There were several big secrets that kept me feeling quite self-righteous about my opposition to the 'No Blood for Oil' Gulf War. The secret I refer to is the influence of the Kuwaitis and Saudis on institutions like Citibank and certain rules which keep all third parties from know about the size and extent of their investments in American banks. Word was that there was at least a trillion dollars invested in American securities which were at risk if the US didn't intervene militarily. The implication was that the American invasion was kinda bought and paid for by secret Saudis and Kuwaitis whose identities could never actually be revealed. I had, and still have a strong aversion to the American Military being used as mercenaries. So I had a pro-American reason to refuse and resist. Also Tariq put a good face on Iraq, and certain Jewish public radio station manager unnerved me to no end as she cut off caller after caller who suggested Israel's future did not hang precariously in the balance. But that was then. This hardly applies to the recent war against Iraq.

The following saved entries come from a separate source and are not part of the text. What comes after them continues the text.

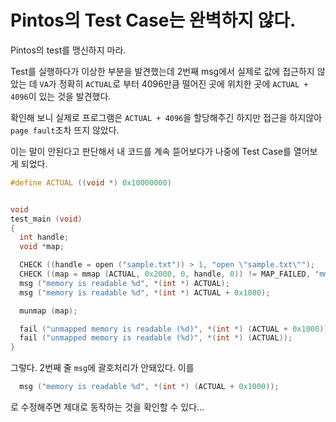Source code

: # Pintos의 Test Case는 완벽하지 않다.

Pintos의 test를 맹신하지 마라.

Test를 실행하다가 이상한 부분을 발견했는데 2번째 msg에서 실제로 값에 접근하지 않았는 데 `VA`가 정확히 `ACTUAL`로 부터 4096만큼 떨어진 곳에 위치한 곳에 `ACTUAL + 4096`이 있는 것을 발견했다.

확인해 보니 실제로 프로그램은 `ACTUAL + 4096`을 할당해주긴 하지만 접근을 하지않아 `page fault`조차 뜨지 않았다.

이는 말이 안된다고 판단해서 내 코드를 계속 뜯어보다가 나중에 Test Case를 열어보게 되었다.

```c
#define ACTUAL ((void *) 0x10000000)


void
test_main (void)
{
  int handle;
  void *map;

  CHECK ((handle = open ("sample.txt")) > 1, "open \"sample.txt\"");
  CHECK ((map = mmap (ACTUAL, 0x2000, 0, handle, 0)) != MAP_FAILED, "mmap \"sample.txt\"");
  msg ("memory is readable %d", *(int *) ACTUAL);
  msg ("memory is readable %d", *(int *) ACTUAL + 0x1000);

  munmap (map);

  fail ("unmapped memory is readable (%d)", *(int *) (ACTUAL + 0x1000));
  fail ("unmapped memory is readable (%d)", *(int *) (ACTUAL));
}
```

그렇다. 2번째 줄 `msg`에 괄호처리가 안돼있다. 이를

```c
  msg ("memory is readable %d", *(int *) (ACTUAL + 0x1000));
```

로 수정해주면 제대로 동작하는 것을 확인할 수 있다...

As I heard Aziz' name surfacing the other day, I am brought to mind about this Sivanandian imperative and the conspiratorial nature of big Chomsky-sized secrets. What is better at motivating strident insurgent political activism than the existence of secrets and a pledge to correct America from within? This is a potent combination. There is a huge problem with it however. It forces the insurgents to assume evil motivations and elide the complexity of real power relationships.

Nothing illustrates this quite like the gutteral noises made by lefties whenever they utter the word 'profits'. People who don't understand business generally don't understand how profits are created. The complexity of running a business is a big mystery to them. It's a secret. They just understand that people at the top get lots of money, people at the bottom don't, and that 'everything' is all about profits. Even Sivanandan himself criticizes the left for not understanding how capitalism is actually working and relying on old Marxist dictums.

The same fallacious attribution of evil applies to war, naturally. But there's also no reason moralists of any political persuasion are immune to this type of error. Reducing Saddam Heussein to one dimension of Evil is clearly the kind of mistake GWBush has presented steadfastly.

Nevertheless I am noticing, and you may to, how Left moralizing often employs they mystery of complex power relationships, business practices and substitutes simple venality as the cause. Also note how Christian Conservatives do so with human sexuality and reproductive science. Both types of these morally outraged loudmouths refuse to have their arguments clouded by details or mitigated by extenuating circumstances. To them, this is more mealy-mouthed excuse making. The moralists pervert Occam's Razor to suit their purposes, the simplest explanation, Sin, is the most likely as far as they are concerned.

We would all do well to remember unintended consequences. Perhaps the best we can do many times is judge in hindsight and find out who knew what and when. Even if that knowledge doesn't prove intent. What I sincerely hope is that a better parsing of the details of complexity will serve us all when we seek to find out what went wrong. It's not always simply evil.